Ekaterina est géorgienne, ingénieure, comme son mari. En 2007, ils montent une entreprise de fabrication de tissu et en gèrent l’activité. L’entreprise fonctionne bien mais en 2008 débute en Ossétie du Sud le conflit entre l’armée géorgienne et les séparatistes liés à la Russie. S’ensuit une période de crise économique grave dans la région. L’entreprise d’Ekaterina est contrainte à la fermeture. A ce moment des hommes armés kidnappent le mari d’Ekaterina et demandent une rançon pour sa libération. Si l’entreprise a fermé, ils savent que les machines qui servaient à fabriquer le tissu représentent de la valeur. Ekaterina subit à son tour des pressions, elle est torturée. Elle se met en quête de l’argent mais au moment de le remettre aux ravisseurs, c’est trop tard. Elle apprend que son mari est mort en captivité. Elle se retrouve seule, sans ressources, les menaces continuent. Elle est forcée de quitter le pays.

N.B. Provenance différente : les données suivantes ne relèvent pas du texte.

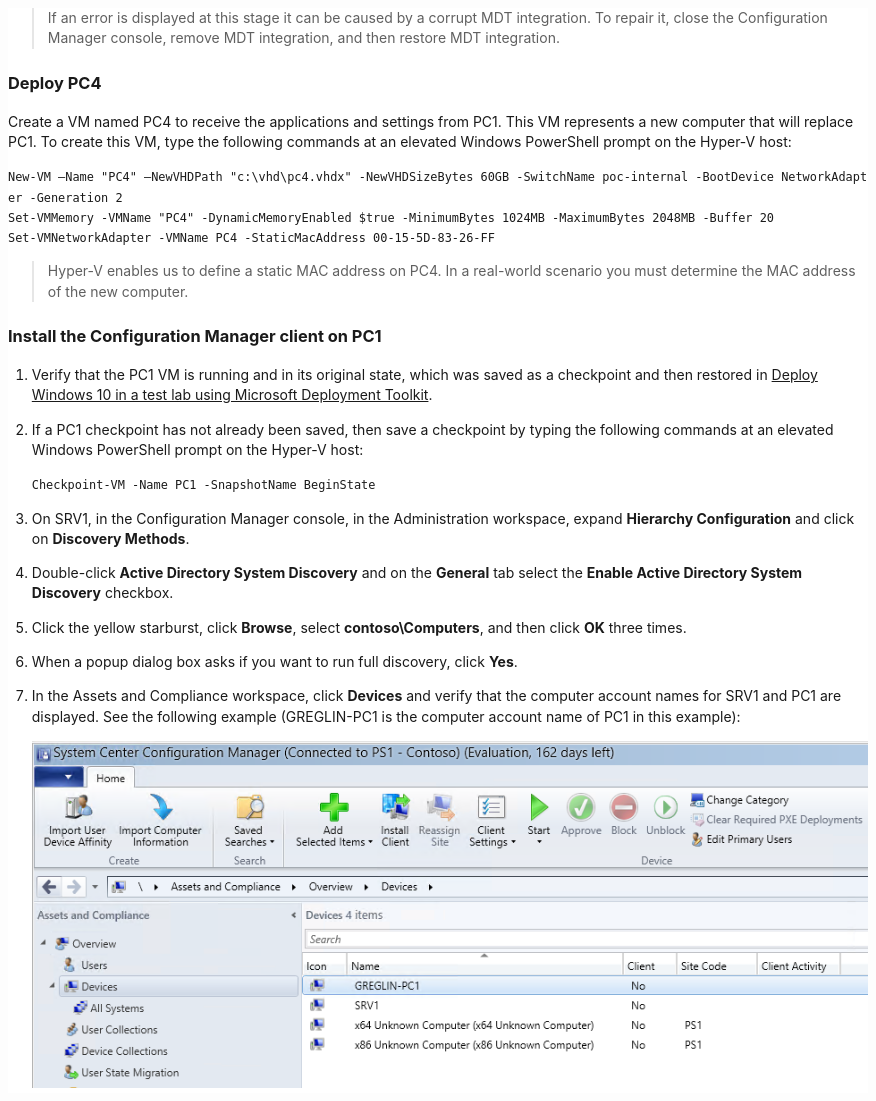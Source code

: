 >If an error is displayed at this stage it can be caused by a corrupt MDT integration. To repair it, close the Configuration Manager console, remove MDT integration, and then restore MDT integration.

### Deploy PC4

Create a VM named PC4 to receive the applications and settings from PC1. This VM represents a new computer that will replace PC1. To create this VM, type the following commands at an elevated Windows PowerShell prompt on the Hyper-V host:

```
New-VM –Name "PC4" –NewVHDPath "c:\vhd\pc4.vhdx" -NewVHDSizeBytes 60GB -SwitchName poc-internal -BootDevice NetworkAdapter -Generation 2
Set-VMMemory -VMName "PC4" -DynamicMemoryEnabled $true -MinimumBytes 1024MB -MaximumBytes 2048MB -Buffer 20
Set-VMNetworkAdapter -VMName PC4 -StaticMacAddress 00-15-5D-83-26-FF
```

>Hyper-V enables us to define a static MAC address on PC4. In a real-world scenario you must determine the MAC address of the new computer.

### Install the Configuration Manager client on PC1

1. Verify that the PC1 VM is running and in its original state, which was saved as a checkpoint and then restored in [Deploy Windows 10 in a test lab using Microsoft Deployment Toolkit](windows-10-poc-mdt.md).

2. If a PC1 checkpoint has not already been saved, then save a checkpoint by typing the following commands at an elevated Windows PowerShell prompt on the Hyper-V host:

    ```
    Checkpoint-VM -Name PC1 -SnapshotName BeginState
    ```

3. On SRV1, in the Configuration Manager console, in the Administration workspace, expand **Hierarchy Configuration** and click on **Discovery Methods**.
4. Double-click **Active Directory System Discovery** and on the **General** tab select the **Enable Active Directory System Discovery** checkbox.
5. Click the yellow starburst, click **Browse**, select **contoso\Computers**, and then click **OK** three times.
6. When a popup dialog box asks if you want to run full discovery, click **Yes**. 
7. In the Assets and Compliance workspace, click **Devices** and verify that the computer account names for SRV1 and PC1 are displayed. See the following example (GREGLIN-PC1 is the computer account name of PC1 in this example):

    ![assets](images/sccm-assets.png)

Un fort attachement à la langue et à la culture
En 2015, elle arrive à Paris où la communauté russophone la soutient. C’est par son intermédiaire qu’elle va pousser la porte du Centre Primo Levi, en 2018, trois années après son arrivée en France. L’épisode de l’enlèvement de son mari et de sa mort sont encore très présents dans son esprit, elle a des difficultés à dormir et continue de faire des cauchemars. Au Centre Primo Levi, elle va débuter un suivi médical et psychologique et être accompagnée dans la préparation de sa demande d’asile politique, malgré de gros problèmes de santé. Mais elle commence à aller mieux. De son passé et son éducation en Géorgie, elle conserve un fort attachement à la langue et à la culture. Elle a en permanence avec elle un carnet et un dictionnaire. Pendant les séances avec son psychologue, elle peut par exemple déclamer de longs poèmes en russe ou en géorgien et par ce biais évoquer autre chose que son traumatisme. Ce goût des mots la pousse à commencer l’apprentissage du français, à 62 ans. L’assistante sociale et le psychologue du Centre Primo Levi qui la suivent commencent les démarches dans ce sens. Après une tentative infructueuse dans une école de langues, elle intègre le cours de français mis en place par la Maison de la Poésie à Paris et soutenu par le Centre Primo Levi. Elle se sent tout de suite très à l’aise dans le groupe et les progrès ne tardent pas à arriver. Elle apprend aussi au même moment que sa demande d’asile a été acceptée par l’Ofpra.
Un moment d’effondrement
Ce qui peut paraitre comme une bonne nouvelle est en fait un moment d’effondrement. Cela veut dire qu’elle ne pourra plus revenir dans son pays, la replongeant du même coup dans les souvenirs de l’enlèvement et la mort de son mari. Ce tiraillement entre la satisfaction d’obtenir un refuge officiel en France et les réminiscences des épisodes tragiques de sa vie en Géorgie, elle va l’exprimer et y mettre des mots au cours des ateliers d’expression de la Maison de la poésie. Une maison qui porte bien son nom, elle devient un véritable lieu de ressources, de lien social et d’apprentissage pour Ekaterina. C’est une passerelle et une continuation de son suivi par le psychologue du Centre Primo Levi. Les ateliers auxquels elle participe sont des parenthèses de deux ou trois heures où elle ne pense plus au passé. Là elle participe, elle crée, elle s’implique. Elle seule ne pouvait pas faire cela. Elle commence à voir un « ailleurs », en dehors du soin. Comme le dit son psychologue, « nous ouvrons une porte ».